### EXERCISE DETAILS
Across the material below, how many lines contain the word "icons"? Respond with the number only.

◇ ◇ ◇ ◇

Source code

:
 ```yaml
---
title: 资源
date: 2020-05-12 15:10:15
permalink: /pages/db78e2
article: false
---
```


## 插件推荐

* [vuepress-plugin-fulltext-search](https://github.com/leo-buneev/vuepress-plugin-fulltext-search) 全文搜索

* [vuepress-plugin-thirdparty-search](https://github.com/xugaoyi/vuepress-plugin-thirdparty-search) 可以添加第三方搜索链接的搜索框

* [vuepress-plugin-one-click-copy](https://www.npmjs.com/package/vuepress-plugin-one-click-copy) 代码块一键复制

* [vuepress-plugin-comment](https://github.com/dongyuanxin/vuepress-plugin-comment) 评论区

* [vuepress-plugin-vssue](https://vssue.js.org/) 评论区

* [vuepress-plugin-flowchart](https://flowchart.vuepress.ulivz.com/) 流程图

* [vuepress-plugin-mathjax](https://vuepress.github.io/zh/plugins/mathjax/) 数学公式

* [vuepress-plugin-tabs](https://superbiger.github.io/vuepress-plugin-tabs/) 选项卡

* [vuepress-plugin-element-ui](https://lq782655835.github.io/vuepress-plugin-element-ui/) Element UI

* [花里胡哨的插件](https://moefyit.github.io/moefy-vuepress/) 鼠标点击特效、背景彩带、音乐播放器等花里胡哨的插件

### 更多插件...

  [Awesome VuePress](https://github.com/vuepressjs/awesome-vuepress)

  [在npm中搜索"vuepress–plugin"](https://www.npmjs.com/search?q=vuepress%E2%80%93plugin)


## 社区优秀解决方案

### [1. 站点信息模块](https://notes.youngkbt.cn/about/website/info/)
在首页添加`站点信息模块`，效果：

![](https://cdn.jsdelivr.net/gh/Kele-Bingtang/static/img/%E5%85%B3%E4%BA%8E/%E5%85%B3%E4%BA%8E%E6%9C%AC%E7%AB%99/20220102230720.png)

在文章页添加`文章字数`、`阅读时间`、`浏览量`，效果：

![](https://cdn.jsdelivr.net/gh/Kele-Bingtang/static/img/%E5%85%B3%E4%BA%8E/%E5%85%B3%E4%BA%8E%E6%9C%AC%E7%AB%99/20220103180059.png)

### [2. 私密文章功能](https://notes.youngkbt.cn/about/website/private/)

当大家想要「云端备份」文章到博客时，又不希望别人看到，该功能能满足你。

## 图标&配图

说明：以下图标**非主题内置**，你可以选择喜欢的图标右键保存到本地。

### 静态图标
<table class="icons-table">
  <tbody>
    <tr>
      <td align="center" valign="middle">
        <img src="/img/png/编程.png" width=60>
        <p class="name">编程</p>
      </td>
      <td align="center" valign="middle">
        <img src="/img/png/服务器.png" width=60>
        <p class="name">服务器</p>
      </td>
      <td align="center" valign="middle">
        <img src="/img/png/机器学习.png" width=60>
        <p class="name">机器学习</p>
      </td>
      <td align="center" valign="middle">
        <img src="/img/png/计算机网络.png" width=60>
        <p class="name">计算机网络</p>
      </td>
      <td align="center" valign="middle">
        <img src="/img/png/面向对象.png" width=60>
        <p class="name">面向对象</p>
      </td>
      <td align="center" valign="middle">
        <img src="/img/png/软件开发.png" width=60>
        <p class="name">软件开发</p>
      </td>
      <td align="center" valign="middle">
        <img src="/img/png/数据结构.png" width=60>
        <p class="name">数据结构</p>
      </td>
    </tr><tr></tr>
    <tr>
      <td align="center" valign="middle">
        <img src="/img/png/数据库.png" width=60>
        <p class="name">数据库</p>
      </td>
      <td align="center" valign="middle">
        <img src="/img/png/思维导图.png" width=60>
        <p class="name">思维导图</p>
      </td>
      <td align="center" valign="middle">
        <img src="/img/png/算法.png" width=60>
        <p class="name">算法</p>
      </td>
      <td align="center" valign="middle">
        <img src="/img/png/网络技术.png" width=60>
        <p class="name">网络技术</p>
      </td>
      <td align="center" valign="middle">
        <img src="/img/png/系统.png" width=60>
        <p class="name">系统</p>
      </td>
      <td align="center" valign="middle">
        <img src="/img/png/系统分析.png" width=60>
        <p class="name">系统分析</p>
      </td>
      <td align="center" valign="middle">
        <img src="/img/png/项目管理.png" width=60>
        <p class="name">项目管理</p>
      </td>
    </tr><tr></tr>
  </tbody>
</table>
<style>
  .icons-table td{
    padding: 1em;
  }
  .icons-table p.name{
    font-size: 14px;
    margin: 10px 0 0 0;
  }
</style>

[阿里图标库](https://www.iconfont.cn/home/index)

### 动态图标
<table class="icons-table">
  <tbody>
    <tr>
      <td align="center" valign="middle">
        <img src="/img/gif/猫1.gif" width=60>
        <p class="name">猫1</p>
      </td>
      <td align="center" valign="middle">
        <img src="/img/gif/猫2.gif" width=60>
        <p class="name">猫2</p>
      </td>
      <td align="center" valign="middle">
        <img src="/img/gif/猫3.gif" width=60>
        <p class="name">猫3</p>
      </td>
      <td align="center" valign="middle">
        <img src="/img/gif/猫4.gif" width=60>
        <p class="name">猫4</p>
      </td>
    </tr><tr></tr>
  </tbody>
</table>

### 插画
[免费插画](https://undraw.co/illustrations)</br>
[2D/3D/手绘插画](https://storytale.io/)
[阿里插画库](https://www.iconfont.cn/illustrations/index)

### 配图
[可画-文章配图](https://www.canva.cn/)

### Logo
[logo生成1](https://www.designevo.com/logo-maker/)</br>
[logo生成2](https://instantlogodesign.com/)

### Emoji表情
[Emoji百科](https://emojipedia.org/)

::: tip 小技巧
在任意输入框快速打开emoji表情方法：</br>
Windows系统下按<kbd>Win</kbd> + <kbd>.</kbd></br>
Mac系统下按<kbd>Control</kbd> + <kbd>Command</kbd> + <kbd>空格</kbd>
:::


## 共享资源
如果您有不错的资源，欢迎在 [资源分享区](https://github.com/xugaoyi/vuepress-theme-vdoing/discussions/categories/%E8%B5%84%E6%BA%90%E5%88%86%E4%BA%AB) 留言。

◇ ◇ ◇ ◇

### ANSWER BELOW
4